Uno de los ejemplos más paradigmáticos es el de Guinea Bissau. Este país, junto a otros nueve africanos más, ha aumentado más de un 20% su deuda solamente entre 2019 y 2020. Guinea-Bissau, un exportador de anacardos, tuvo una quita de más de 1.000 millones en 2010 después de cumplir una serie de recomendaciones del FMI. En 2016, su deuda era de 300 millones de dólares. Hoy se encamina de nuevo hacia los 800 millones. Cada año importa 100 millones más de los que ingresa por sus exportaciones, y en una década ha vuelto prácticamente al punto de partida.

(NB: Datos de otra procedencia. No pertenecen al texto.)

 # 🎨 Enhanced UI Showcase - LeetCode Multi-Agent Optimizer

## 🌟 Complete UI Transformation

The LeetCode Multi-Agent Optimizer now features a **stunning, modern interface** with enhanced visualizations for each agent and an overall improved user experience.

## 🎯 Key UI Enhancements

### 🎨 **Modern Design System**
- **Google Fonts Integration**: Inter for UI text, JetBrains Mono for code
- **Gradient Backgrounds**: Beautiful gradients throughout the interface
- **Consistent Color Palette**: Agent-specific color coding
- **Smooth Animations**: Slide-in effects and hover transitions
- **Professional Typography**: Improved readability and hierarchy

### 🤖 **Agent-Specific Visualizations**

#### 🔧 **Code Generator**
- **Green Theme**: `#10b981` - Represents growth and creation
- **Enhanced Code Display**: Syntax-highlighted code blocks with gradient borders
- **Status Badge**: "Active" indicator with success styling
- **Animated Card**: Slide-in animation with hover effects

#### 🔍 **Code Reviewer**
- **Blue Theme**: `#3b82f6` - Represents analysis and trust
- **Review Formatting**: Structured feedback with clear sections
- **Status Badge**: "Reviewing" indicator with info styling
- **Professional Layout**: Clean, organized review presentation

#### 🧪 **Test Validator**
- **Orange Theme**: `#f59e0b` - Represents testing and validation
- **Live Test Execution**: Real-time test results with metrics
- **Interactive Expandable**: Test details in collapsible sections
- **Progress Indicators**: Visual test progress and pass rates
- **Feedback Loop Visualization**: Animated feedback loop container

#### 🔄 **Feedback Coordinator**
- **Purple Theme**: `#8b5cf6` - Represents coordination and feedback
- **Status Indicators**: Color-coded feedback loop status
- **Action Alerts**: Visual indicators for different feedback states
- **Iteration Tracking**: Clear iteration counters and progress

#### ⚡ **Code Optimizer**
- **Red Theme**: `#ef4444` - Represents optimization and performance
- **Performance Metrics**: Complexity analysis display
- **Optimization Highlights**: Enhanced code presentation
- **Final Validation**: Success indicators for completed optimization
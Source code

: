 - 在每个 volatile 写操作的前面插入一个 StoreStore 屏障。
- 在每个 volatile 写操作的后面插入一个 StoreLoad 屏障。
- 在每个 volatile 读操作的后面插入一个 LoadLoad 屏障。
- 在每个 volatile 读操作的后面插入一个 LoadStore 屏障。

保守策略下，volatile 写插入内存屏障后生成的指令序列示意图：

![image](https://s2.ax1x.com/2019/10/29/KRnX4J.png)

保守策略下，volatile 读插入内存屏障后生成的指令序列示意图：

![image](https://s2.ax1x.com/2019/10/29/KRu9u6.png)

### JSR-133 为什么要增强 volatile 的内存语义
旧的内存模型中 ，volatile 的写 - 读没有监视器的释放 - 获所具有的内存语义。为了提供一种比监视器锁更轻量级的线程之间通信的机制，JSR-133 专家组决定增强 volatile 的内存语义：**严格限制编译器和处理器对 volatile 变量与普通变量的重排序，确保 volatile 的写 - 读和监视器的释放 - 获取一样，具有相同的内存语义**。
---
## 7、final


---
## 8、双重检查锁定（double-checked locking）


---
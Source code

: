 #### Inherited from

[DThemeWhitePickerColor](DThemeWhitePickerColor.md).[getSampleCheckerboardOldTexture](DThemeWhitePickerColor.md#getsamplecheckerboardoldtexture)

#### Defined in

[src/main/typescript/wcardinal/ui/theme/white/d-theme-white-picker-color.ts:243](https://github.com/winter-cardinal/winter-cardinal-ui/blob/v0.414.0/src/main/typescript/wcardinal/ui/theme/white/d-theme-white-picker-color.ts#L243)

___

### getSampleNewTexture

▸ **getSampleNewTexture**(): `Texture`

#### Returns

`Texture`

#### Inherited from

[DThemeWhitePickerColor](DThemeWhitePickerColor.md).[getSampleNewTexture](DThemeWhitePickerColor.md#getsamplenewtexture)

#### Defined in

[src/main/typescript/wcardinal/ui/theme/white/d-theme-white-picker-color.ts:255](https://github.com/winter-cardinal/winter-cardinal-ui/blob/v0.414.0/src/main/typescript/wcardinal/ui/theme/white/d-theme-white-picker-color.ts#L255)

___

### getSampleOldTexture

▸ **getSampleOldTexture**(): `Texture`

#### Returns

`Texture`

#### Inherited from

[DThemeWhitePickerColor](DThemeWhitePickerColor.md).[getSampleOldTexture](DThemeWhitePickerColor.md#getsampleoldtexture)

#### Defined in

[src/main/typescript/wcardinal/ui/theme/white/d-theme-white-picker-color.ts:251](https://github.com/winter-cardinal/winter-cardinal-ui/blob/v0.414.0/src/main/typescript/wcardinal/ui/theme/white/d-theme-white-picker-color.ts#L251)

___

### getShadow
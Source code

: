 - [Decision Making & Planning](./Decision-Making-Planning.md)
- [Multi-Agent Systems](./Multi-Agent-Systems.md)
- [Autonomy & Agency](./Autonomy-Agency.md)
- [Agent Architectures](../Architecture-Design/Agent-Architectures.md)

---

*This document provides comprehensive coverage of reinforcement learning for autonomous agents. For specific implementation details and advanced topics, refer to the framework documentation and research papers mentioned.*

Según un informe del FMI, publicado el pasado mes de octubre, las economías africanas crecerán un 3,7% en 2021, una cifra menor al resto del mundo. La desigualdad ha empeorado en 39 de los 45 países evaluados, y los gobiernos africanos se encuentran en una encrucijada difícil de resolver: necesitan 425.000 millones de dólares para combatir la pandemia y el cambio climático, y deben hacerlo en un contexto de alto endeudamiento, en el que los inversores internacionales podrían trasladarse de nuevo a los países del norte. Ante esta situación, cualquier llegada de capital debe hacerse a cambio de sacrificios considerables. El primer Estado en anunciar un acuerdo con el FMI ha sido Zambia: a cambio de recibir 1.400 millones, el Ejecutivo reducirá el déficit del 10 al 6,7 en un año, y luego buscará tener superávits. El Gobierno zambiano promete que ejecutará el plan sin recortar en sanidad y educación. Con deudas crecientes y pocos recursos para devolverlas, la de los 20 podría ser una década que enseñe a los jóvenes africanos qué vivieron sus padres y abuelos en los años 80.